It is noon. All the respectable women have already drawn their water and left the well long ago. But wait, here comes someone—a woman glancing furtively as she approaches the well. All she needs is water, but she silently wonders about the business of this stranger resting by the well. First, he is a man, and everybody knows that drawing water is a woman's business. Second, it is quite apparent from his dress and features that he is a Jew, and Jews typically despised Samaritans like her.
Jesus breaks the silence first. “Please give me a drink.” Incredulously she replies; shocked that he would make such a request of her, let alone speak to her. After all, she was both Samaritan and female, and one of questionable notoriety. Jesus’ response to the woman demonstrates that he does not discriminate nor show partiality. Instead, he offers the woman access to his living water: “Everyone who drinks of this water will be thirsty again, but whoever drinks of the water that I will give him will never be thirsty again. The water that I will give him will become in him a spring of water welling up to eternal life” (John 4:13–14 ESV).
The woman leaves the well a new person—as a missionary. She rushes with excitement back into her city, testifying of her experience with Jesus and asking, “Could this be the Christ?” John tells us that many Samaritans believed in Jesus simply because of this one woman's testimony. They then persuaded Jesus to stay with them another two days, and many more believed because of his own words.
Time and time again Jesus demonstrated that he had deep compassion on women like the one at the well. Jesus pitied those in pain (think of the widow of Nain, the woman healed of her bleeding, and the woman he heals on the Sabbath). Jesus valued the role women could play in sharing the good news; if Jesus, our example, showed such love and compassion towards women, then we ought to also. When we see the plight of hurting women around our world, we should respond.
In Papua New Guinea, my husband, Brad, attended a meeting at church headquarters. As the meeting concluded, a scuffle was heard across the road. A man was yelling and screaming at his young wife and giving her a thrashing. Brad was shocked that none of the pastors moved to rescue the woman, and when he asked why, their response was, “she belongs to her husband, and how he treats her is his business.” Fortunately for the young woman Brad didn't hold the same view, and when the husband saw the crazy white man come running across the road yelling at him he took off in the opposite direction.
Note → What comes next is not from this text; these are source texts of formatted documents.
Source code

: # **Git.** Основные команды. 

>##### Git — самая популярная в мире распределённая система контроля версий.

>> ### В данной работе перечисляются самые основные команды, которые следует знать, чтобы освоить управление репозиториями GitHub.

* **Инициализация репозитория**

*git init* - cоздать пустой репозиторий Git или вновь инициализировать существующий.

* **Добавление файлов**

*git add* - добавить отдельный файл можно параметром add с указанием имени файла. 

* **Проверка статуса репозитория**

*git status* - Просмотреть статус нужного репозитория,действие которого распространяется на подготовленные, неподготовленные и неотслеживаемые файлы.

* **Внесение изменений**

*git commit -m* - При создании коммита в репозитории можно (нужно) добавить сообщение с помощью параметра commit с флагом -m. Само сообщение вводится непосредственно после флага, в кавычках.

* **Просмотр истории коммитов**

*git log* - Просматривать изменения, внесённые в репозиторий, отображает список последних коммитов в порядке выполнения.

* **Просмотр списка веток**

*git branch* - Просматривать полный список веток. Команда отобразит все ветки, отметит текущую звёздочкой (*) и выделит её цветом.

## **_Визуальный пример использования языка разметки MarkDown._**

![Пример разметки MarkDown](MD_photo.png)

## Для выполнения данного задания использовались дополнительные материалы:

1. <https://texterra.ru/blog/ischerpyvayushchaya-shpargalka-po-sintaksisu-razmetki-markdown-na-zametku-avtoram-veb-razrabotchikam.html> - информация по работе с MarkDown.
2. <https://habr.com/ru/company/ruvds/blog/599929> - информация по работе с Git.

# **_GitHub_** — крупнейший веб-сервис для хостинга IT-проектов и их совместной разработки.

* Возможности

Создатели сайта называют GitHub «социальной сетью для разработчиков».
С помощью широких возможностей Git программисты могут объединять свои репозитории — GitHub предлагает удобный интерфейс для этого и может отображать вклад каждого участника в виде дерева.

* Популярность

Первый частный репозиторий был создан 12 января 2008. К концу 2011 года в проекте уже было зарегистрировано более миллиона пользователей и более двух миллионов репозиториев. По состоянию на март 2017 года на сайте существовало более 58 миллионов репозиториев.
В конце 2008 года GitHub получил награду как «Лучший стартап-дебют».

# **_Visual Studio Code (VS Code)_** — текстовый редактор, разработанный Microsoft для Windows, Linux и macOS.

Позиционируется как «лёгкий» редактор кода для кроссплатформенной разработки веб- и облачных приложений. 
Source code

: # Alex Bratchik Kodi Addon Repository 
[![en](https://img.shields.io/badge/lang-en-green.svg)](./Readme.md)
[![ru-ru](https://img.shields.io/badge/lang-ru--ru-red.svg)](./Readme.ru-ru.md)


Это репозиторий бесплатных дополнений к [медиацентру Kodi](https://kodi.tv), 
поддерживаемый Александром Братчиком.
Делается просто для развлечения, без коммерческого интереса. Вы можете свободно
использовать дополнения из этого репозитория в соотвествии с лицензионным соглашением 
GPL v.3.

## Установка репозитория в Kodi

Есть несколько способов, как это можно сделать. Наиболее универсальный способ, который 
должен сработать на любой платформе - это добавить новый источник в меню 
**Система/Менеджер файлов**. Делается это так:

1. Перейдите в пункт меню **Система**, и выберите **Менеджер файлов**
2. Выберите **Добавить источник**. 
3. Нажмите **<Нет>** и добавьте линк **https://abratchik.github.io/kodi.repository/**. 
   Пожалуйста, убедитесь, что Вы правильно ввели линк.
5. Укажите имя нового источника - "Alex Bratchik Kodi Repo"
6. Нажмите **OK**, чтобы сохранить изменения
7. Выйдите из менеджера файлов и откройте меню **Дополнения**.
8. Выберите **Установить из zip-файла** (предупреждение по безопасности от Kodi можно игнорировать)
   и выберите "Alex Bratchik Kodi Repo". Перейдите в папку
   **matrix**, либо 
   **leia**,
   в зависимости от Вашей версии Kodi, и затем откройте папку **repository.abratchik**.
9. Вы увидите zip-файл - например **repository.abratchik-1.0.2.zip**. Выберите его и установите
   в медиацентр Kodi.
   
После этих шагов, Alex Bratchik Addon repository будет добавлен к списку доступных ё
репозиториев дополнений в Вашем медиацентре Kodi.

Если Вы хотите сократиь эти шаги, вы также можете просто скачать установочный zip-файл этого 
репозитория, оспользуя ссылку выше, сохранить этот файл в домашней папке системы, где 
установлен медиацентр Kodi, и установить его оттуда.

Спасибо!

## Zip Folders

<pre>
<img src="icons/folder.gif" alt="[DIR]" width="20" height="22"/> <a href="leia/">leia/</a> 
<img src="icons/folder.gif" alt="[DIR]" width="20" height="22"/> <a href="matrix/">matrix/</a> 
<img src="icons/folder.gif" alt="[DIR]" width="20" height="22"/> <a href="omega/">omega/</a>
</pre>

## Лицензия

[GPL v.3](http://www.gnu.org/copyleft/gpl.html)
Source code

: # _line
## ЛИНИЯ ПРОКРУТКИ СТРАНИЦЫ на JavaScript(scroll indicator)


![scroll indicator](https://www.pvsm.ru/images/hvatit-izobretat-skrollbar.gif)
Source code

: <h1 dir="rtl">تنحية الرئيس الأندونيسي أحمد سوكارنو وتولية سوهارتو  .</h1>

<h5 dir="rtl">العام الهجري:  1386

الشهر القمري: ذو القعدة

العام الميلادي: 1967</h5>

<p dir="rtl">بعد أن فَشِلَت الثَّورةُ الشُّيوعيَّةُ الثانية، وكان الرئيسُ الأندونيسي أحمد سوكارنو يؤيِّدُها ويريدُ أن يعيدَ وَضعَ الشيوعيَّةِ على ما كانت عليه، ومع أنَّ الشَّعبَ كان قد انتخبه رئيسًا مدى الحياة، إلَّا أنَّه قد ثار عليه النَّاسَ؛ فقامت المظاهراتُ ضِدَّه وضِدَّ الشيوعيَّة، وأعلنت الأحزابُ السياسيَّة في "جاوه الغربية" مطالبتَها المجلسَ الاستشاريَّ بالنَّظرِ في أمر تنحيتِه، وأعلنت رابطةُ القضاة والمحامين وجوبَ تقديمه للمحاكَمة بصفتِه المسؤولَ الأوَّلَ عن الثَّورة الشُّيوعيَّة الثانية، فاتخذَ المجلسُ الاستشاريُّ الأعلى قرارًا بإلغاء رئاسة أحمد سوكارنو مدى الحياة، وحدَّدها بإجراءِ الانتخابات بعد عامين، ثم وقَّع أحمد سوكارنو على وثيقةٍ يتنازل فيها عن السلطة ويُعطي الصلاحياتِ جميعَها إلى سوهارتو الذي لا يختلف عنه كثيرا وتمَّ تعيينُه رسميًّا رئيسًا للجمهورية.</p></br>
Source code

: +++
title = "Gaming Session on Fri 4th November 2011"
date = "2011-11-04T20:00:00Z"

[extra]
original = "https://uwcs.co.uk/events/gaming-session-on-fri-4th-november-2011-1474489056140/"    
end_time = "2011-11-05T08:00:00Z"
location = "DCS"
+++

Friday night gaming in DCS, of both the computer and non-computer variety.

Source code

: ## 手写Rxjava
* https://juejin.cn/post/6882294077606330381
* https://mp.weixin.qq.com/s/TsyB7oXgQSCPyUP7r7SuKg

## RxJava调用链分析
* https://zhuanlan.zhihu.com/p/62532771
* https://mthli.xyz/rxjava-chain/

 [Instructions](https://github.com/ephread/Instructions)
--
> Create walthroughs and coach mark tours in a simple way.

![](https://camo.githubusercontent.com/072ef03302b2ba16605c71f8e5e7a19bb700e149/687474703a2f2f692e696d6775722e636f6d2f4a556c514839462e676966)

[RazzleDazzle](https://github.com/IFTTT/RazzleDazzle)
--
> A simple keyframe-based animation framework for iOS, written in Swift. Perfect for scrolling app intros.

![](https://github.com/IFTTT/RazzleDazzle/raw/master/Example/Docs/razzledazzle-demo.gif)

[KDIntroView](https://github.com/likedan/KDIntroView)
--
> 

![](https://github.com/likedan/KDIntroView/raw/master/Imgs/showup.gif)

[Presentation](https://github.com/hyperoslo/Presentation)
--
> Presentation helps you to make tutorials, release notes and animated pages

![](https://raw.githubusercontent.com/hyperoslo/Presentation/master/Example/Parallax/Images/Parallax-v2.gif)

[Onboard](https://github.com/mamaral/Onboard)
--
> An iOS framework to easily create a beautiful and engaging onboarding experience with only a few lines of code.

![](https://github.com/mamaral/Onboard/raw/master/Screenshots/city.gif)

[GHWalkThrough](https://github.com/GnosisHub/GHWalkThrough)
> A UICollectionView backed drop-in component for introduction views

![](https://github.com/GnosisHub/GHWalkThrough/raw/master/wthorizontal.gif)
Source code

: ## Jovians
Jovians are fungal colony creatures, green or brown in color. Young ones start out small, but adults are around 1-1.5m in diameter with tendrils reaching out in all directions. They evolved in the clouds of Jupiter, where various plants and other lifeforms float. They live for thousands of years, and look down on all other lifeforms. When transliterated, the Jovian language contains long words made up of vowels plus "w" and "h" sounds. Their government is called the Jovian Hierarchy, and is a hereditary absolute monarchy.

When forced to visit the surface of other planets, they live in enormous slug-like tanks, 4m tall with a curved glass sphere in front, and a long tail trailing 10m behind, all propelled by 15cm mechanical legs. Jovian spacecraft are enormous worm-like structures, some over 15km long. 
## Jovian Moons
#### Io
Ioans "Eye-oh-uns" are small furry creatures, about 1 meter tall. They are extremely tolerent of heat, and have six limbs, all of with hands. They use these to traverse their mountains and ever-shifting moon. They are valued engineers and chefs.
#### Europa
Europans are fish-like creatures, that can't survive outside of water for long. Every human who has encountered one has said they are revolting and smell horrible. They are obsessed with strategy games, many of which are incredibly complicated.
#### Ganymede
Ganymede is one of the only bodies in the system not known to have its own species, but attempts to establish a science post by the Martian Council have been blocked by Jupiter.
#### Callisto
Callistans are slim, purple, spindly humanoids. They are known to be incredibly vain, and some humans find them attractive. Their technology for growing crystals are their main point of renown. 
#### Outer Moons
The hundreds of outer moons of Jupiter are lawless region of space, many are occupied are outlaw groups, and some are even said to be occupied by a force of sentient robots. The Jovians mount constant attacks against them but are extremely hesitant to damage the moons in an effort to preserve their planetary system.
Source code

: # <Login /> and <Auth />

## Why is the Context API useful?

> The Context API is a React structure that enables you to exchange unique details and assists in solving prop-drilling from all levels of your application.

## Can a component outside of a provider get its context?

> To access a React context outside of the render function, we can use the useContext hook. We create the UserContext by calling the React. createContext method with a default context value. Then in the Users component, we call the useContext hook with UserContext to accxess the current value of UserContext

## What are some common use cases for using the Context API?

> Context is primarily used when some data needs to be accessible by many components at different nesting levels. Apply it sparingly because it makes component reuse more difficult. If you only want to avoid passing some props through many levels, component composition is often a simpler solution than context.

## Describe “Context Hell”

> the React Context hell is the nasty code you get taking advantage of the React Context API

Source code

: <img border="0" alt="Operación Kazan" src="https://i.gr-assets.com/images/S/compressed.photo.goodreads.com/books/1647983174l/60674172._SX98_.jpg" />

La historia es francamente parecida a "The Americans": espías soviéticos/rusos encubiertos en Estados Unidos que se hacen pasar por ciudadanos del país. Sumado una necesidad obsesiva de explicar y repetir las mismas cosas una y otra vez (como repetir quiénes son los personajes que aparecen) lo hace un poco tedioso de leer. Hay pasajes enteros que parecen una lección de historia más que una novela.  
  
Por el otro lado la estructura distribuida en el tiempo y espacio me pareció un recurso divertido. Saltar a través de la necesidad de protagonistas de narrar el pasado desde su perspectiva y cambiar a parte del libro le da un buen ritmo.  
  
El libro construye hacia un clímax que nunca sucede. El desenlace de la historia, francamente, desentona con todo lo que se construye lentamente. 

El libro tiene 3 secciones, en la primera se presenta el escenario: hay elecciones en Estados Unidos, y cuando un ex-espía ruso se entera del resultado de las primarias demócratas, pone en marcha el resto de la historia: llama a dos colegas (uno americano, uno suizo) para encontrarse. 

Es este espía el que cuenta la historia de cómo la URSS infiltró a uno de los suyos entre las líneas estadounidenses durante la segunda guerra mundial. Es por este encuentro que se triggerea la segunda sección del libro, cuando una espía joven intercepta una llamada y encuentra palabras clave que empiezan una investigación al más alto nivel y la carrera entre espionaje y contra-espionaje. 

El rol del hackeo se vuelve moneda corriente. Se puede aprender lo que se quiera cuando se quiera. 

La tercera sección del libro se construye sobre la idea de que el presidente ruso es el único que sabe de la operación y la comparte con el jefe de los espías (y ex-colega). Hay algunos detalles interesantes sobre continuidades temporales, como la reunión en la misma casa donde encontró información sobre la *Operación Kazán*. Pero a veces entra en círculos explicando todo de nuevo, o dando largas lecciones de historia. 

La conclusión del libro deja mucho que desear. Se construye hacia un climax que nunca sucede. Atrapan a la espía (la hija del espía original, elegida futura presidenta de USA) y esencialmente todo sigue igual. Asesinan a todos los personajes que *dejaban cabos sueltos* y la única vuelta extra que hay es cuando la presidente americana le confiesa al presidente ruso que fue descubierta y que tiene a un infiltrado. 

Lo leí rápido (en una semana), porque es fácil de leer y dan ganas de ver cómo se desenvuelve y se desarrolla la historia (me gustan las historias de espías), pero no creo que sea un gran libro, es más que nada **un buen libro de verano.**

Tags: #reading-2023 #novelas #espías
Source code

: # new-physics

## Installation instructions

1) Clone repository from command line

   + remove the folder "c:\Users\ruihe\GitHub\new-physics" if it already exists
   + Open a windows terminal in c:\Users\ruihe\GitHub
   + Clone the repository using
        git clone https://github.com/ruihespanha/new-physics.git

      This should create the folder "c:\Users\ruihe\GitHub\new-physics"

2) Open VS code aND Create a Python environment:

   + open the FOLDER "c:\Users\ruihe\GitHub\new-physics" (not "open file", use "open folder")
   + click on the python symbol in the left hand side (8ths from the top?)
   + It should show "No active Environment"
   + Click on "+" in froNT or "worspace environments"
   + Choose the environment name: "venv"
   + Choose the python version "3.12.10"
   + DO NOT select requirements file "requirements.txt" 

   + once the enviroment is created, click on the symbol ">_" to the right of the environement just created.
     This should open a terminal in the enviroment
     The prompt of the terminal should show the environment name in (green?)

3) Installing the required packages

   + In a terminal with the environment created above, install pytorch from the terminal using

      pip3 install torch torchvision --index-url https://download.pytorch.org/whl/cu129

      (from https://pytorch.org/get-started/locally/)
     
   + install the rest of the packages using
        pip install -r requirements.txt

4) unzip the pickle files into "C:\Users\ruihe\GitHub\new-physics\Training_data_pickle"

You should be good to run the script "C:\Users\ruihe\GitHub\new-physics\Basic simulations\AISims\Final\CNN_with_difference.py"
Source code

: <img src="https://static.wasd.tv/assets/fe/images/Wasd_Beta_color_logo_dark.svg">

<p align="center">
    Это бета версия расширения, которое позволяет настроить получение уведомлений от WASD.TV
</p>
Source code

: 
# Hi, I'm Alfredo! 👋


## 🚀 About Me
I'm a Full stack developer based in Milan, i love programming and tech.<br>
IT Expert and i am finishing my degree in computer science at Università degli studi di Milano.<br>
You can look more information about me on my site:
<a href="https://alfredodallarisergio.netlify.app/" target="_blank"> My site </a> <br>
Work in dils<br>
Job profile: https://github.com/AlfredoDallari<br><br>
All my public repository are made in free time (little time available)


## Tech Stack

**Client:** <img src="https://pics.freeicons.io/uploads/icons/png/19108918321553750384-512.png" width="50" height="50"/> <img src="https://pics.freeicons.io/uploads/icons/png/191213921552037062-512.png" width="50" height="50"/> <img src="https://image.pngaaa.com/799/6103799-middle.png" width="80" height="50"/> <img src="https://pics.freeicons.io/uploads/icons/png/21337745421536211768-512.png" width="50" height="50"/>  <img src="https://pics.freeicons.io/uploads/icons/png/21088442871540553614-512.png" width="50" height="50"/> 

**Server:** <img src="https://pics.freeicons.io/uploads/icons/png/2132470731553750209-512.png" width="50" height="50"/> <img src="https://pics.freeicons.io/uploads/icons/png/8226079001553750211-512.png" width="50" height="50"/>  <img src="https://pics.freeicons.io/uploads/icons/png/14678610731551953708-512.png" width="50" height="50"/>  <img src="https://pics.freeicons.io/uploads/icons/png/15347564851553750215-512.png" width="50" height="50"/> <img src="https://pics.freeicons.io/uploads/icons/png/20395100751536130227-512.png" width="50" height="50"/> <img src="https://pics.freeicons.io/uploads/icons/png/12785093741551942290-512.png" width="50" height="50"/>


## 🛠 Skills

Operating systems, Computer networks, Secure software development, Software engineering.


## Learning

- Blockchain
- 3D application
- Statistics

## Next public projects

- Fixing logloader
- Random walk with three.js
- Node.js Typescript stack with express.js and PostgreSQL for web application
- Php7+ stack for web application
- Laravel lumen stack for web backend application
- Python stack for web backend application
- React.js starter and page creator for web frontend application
I had a 14-year-old girl in tears on my doorstep one morning. After a lifetime of rejection and abuse, she had made a mistake at thirteen and had sex with a boy, and her family was insisting that she drop out of school and marry the boy. Quite likely it was motivated by the fact that they needed her bride price to pay for their son's bride, who was already pregnant. This is just one of thousands of tragic stories.
In Papua New Guinea, many women have been forced into sex, often by a man they know. Up to half of all girls are at risk of becoming involved in sex work trafficking. One third of all sex workers are less than twenty years of age. Many are forced into marriage from the age of twelve under customary law. And this situation is repeated all over the globe. Jesus, the man who loves the oppressed and wants to offer them a better life, would have much to say about this.
So what is the solution to empowering women around our globe: How can we contribute to it? Jeremiah 13:23 says: “Can an Ethiopian change his skin or a leopard its spots? Neither can you do good who are accustomed to doing evil.” So how can we ever hope for those who are perpetrators of abuse to change?
The answer is Jesus. Ezekiel 36:26–27 says: “I will give you a new heart and put a new spirit in you; I will remove from you your heart of stone and give you a heart of flesh. And I will put my Spirit in you and move you to follow my decrees and be careful to keep my laws.” And this is the work that happens through Jesus—he is the one who can bring change when it seems like nothing can change.
Let us pray for and support those who are sharing the love of Jesus for everybody. Let us join the cause of empowering women around our globe. May the love of Jesus free women worldwide so that they can live without fear of abuse.